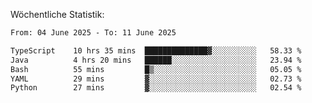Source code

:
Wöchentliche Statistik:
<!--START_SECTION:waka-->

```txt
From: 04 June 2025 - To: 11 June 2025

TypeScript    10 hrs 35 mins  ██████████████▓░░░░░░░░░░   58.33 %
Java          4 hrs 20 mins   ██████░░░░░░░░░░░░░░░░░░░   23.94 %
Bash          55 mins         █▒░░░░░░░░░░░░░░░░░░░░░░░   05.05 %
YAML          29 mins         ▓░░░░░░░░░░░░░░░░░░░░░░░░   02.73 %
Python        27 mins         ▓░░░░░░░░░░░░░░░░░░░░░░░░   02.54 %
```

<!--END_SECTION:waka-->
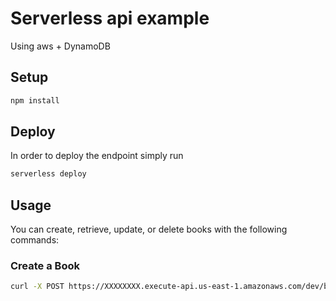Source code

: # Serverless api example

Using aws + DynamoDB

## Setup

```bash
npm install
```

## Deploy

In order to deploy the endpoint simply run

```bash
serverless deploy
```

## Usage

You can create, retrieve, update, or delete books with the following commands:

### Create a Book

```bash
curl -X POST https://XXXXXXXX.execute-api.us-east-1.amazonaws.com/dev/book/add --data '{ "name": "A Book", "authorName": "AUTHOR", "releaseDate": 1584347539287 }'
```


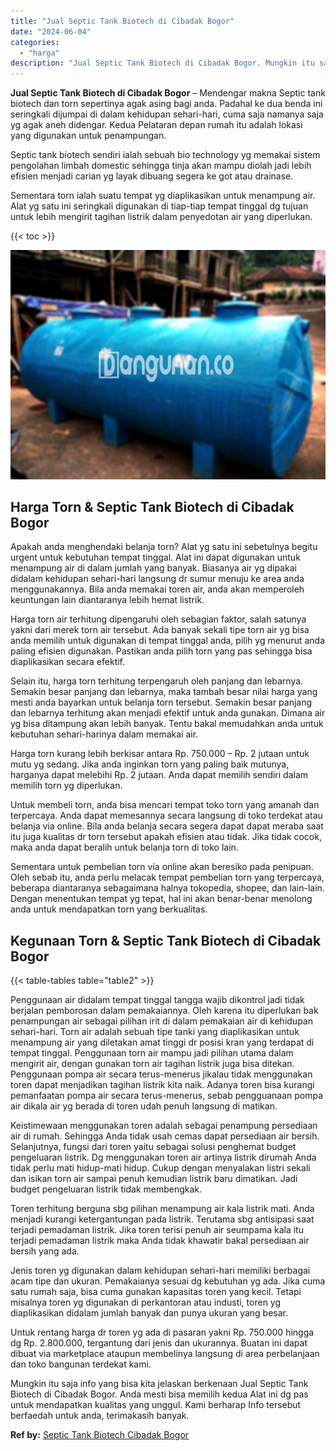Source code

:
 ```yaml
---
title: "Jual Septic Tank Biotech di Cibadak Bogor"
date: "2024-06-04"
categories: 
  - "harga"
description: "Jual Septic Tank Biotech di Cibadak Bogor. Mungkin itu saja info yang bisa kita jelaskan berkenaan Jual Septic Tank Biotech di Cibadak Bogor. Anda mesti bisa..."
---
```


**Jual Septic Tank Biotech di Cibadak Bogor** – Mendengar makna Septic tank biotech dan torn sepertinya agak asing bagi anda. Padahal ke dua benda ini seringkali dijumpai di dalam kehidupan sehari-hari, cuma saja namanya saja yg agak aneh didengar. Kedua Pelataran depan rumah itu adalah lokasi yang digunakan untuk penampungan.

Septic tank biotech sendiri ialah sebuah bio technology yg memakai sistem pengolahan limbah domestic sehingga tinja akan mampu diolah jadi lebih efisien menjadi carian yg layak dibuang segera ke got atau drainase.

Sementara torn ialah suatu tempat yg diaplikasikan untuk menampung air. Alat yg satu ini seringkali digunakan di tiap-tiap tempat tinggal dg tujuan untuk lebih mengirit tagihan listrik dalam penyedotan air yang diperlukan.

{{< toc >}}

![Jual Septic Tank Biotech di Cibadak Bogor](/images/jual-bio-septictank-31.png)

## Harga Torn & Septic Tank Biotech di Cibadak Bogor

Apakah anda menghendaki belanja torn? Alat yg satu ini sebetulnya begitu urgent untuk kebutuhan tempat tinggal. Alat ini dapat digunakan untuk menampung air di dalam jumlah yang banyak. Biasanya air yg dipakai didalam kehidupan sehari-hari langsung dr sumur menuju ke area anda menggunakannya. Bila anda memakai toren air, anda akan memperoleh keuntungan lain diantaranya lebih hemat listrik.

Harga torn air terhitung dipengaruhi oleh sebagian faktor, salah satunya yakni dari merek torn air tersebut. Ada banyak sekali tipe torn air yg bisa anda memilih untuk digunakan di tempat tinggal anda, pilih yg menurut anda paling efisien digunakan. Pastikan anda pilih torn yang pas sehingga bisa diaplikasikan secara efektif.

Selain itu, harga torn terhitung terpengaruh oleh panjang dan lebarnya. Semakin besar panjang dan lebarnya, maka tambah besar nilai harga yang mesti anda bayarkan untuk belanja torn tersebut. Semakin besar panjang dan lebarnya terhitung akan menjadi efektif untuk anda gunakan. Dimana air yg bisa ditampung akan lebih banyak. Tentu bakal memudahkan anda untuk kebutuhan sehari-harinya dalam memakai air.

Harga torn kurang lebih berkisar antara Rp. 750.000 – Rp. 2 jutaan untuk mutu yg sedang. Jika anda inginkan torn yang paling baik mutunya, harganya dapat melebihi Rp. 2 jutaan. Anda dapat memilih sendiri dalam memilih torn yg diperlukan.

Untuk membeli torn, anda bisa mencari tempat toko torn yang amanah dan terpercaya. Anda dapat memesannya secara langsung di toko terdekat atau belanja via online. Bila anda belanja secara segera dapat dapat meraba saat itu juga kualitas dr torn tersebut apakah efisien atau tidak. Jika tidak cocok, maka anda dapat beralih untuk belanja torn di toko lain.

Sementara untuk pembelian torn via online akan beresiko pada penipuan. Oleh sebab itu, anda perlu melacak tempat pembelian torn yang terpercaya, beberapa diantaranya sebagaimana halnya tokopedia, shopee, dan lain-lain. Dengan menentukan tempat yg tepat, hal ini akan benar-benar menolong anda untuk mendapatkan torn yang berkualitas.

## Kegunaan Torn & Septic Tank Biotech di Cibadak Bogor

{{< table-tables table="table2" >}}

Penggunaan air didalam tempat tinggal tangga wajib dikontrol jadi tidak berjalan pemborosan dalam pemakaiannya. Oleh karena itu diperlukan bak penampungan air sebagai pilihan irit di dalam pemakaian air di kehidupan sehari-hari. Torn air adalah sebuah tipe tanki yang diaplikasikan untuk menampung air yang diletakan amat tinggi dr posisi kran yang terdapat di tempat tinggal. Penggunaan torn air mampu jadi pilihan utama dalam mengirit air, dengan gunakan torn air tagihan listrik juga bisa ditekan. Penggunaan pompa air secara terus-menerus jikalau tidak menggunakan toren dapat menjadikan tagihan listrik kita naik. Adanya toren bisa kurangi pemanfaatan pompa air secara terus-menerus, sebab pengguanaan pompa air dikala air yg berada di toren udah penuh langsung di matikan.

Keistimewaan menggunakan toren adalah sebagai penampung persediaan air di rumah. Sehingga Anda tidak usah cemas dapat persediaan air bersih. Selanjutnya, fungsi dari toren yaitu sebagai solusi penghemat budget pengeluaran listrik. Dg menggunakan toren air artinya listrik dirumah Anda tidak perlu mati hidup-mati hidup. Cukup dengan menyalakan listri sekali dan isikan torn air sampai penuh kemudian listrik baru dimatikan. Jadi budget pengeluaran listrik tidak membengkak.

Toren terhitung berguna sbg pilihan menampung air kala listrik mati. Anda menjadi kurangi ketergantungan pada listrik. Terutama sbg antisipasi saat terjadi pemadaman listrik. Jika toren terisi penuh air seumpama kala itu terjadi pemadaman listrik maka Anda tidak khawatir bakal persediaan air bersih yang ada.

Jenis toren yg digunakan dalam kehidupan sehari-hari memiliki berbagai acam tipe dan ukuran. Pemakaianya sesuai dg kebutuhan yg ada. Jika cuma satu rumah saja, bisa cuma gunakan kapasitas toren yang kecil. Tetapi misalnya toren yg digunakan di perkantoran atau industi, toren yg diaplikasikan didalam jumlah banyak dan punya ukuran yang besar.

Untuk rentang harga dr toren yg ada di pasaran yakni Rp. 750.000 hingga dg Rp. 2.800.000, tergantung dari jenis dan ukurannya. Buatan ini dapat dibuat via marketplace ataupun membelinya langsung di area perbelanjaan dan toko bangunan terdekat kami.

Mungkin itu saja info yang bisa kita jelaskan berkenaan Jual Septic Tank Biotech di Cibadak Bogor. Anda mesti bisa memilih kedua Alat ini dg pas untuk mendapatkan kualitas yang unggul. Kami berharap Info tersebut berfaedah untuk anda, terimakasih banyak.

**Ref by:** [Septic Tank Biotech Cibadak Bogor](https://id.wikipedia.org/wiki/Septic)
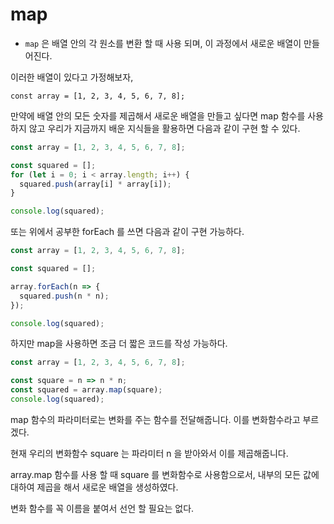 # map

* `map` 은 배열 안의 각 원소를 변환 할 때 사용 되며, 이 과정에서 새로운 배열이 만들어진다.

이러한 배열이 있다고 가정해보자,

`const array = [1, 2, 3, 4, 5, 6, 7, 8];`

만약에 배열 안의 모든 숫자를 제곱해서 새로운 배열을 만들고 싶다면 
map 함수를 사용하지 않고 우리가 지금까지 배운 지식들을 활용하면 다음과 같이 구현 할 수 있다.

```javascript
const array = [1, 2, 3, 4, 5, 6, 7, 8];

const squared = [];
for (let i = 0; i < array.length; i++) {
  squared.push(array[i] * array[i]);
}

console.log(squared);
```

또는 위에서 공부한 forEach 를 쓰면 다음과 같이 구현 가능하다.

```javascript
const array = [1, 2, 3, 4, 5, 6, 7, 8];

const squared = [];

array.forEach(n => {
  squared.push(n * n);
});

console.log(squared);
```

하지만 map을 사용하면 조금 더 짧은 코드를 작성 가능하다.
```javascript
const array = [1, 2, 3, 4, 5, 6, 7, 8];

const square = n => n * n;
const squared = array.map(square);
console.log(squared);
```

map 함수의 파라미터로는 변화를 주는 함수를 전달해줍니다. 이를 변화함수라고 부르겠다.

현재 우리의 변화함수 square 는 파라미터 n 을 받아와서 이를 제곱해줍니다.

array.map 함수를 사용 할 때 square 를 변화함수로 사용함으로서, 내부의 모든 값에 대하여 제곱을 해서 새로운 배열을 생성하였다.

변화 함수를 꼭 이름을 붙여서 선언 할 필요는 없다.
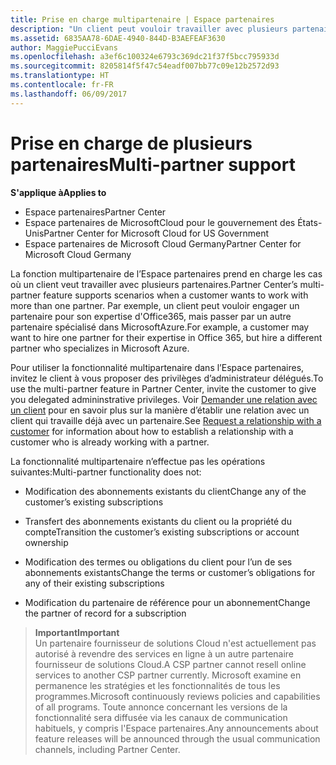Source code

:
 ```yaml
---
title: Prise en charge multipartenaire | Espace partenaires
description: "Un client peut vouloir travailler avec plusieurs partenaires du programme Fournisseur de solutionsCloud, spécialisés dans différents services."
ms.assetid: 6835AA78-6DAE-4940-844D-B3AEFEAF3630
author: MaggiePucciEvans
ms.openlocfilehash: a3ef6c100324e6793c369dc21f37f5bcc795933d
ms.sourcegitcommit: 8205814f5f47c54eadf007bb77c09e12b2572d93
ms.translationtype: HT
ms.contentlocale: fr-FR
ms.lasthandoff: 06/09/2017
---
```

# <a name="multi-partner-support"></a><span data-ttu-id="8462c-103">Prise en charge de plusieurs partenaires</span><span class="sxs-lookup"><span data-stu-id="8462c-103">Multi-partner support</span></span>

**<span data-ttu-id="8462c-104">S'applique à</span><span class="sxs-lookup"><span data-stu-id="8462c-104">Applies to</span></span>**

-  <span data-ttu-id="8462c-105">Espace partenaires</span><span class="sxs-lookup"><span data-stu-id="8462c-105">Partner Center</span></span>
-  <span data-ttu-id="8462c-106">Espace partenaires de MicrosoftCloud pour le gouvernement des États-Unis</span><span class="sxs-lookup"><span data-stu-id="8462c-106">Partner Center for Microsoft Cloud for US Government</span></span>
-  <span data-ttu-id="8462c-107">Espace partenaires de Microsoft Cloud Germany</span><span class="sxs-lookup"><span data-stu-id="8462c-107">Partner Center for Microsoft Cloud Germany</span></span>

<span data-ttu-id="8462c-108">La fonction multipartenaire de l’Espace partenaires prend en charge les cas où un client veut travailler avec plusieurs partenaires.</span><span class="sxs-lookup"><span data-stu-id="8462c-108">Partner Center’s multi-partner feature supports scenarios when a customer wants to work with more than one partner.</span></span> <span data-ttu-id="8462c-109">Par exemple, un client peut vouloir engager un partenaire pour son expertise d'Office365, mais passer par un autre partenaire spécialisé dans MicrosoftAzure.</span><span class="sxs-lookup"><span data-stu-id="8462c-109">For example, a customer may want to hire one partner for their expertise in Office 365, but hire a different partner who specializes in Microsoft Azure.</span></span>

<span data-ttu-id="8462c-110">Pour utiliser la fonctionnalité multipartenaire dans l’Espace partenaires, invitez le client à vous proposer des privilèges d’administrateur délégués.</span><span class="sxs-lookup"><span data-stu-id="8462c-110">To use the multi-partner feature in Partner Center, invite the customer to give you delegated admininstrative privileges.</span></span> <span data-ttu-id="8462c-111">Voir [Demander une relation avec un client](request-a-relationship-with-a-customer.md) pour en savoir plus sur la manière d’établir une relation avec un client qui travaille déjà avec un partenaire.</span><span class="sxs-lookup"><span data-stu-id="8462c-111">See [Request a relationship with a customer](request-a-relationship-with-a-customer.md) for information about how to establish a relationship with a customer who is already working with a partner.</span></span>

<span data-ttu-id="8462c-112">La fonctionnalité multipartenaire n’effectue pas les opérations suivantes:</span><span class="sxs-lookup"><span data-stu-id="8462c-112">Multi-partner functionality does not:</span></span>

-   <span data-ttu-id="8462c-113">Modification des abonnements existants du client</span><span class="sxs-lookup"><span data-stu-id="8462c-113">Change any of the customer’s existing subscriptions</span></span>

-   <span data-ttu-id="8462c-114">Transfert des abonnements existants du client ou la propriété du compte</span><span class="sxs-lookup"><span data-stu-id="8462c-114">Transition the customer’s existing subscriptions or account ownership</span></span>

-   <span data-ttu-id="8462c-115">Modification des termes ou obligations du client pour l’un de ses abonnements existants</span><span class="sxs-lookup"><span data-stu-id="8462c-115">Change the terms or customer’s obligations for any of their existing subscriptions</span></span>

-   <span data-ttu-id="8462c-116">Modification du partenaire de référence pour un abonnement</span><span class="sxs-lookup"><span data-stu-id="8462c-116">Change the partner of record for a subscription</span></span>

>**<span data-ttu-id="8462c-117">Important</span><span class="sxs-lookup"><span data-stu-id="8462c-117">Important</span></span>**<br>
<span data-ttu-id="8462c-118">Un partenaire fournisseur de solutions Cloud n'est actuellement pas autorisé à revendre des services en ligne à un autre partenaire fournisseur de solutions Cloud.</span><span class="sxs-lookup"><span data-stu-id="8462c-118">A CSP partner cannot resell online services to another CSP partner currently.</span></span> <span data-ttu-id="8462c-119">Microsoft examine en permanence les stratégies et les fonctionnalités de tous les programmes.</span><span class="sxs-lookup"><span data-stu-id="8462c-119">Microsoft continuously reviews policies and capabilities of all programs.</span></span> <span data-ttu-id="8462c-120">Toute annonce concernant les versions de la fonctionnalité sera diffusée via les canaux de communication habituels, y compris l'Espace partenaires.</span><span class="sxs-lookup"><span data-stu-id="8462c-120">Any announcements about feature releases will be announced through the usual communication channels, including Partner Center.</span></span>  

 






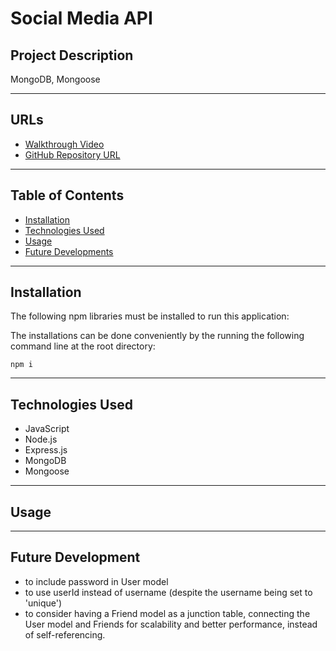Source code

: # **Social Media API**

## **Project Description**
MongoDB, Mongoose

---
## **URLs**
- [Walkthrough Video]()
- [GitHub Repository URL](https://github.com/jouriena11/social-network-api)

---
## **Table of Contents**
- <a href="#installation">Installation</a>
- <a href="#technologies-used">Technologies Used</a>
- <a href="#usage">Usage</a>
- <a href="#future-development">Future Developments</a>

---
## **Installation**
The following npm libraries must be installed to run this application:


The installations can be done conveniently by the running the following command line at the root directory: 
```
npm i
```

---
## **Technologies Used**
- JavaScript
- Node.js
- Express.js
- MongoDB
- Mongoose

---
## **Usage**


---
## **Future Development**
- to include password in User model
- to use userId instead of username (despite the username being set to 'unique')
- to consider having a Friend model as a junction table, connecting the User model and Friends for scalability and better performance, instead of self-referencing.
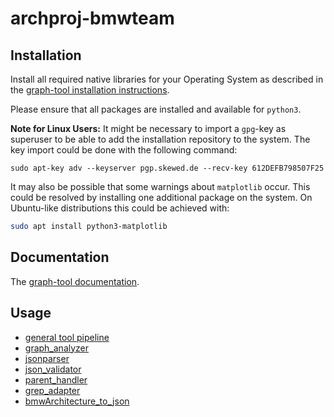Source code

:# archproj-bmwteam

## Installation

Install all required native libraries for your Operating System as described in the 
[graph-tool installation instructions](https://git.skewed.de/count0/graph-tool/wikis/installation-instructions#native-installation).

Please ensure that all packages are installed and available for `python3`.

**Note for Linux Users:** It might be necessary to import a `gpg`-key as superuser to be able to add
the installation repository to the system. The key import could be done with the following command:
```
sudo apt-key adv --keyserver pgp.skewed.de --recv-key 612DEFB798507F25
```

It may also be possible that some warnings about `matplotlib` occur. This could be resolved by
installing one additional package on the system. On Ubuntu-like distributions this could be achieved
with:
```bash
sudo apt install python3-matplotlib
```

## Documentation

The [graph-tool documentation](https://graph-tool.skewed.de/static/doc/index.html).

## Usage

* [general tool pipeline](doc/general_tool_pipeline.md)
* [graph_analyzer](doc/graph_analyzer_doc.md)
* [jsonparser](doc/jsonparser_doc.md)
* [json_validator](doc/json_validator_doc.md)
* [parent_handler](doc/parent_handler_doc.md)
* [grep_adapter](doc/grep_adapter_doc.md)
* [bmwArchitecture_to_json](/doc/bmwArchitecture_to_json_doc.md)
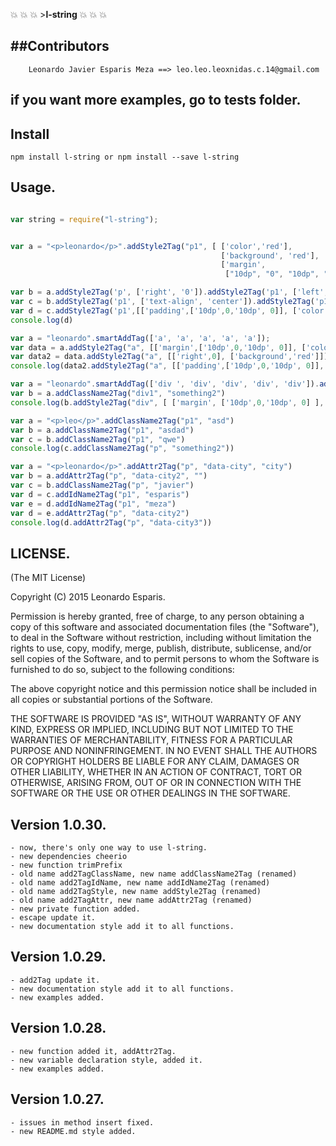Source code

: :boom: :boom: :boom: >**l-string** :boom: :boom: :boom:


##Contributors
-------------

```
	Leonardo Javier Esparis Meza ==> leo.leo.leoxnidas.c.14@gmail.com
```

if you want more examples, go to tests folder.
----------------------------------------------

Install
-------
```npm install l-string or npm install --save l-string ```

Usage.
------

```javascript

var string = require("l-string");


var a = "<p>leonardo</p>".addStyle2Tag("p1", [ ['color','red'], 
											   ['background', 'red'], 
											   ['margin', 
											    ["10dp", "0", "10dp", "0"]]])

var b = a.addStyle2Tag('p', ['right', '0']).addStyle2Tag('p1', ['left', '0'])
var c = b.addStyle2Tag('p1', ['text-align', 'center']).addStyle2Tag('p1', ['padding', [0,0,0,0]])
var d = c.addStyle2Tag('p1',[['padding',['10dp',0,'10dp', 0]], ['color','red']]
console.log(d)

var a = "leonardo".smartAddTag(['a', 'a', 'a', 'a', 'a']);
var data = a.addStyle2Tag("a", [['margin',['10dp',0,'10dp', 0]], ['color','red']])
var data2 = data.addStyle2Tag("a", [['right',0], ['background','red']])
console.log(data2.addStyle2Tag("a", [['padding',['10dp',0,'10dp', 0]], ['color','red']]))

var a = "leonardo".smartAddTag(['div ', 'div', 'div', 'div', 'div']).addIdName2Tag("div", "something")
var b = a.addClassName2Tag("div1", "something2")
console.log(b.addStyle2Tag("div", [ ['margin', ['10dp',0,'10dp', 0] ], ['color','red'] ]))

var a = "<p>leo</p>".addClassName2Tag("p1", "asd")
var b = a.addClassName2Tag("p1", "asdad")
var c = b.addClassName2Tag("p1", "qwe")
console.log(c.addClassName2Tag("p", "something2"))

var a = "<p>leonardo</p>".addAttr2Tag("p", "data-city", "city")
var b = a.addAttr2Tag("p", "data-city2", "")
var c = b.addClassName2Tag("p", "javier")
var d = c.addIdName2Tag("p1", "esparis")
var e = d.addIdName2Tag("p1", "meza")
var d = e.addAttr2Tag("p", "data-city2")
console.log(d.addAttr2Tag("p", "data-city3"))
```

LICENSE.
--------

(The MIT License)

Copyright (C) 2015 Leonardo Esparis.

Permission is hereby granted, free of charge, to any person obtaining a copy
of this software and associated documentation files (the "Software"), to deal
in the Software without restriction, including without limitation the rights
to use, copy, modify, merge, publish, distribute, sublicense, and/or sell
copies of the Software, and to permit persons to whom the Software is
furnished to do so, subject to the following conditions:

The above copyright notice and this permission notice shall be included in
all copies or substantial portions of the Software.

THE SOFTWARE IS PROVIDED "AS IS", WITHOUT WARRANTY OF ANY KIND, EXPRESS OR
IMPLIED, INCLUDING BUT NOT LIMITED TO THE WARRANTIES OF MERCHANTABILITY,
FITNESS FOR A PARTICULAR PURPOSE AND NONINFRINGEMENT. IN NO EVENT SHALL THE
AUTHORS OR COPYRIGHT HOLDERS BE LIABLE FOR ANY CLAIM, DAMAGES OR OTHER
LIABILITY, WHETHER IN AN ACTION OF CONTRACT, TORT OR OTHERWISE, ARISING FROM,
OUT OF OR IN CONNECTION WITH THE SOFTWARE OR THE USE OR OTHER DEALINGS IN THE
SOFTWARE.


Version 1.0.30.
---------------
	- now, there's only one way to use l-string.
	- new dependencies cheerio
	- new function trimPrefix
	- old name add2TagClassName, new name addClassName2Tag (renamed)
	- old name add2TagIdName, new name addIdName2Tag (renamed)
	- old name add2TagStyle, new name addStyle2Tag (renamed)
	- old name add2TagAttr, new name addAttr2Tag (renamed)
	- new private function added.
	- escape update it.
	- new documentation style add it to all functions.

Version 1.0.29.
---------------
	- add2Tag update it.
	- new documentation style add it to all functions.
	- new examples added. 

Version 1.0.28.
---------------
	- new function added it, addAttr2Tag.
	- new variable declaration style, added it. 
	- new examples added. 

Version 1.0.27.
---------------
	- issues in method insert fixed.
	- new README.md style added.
---+---
- [Exercise objective] Using the listing above, show each line with the word "copies" in it.

- [Response for this exercise]
copies of the Software, and to permit persons to whom the Software is
all copies or substantial portions of the Software.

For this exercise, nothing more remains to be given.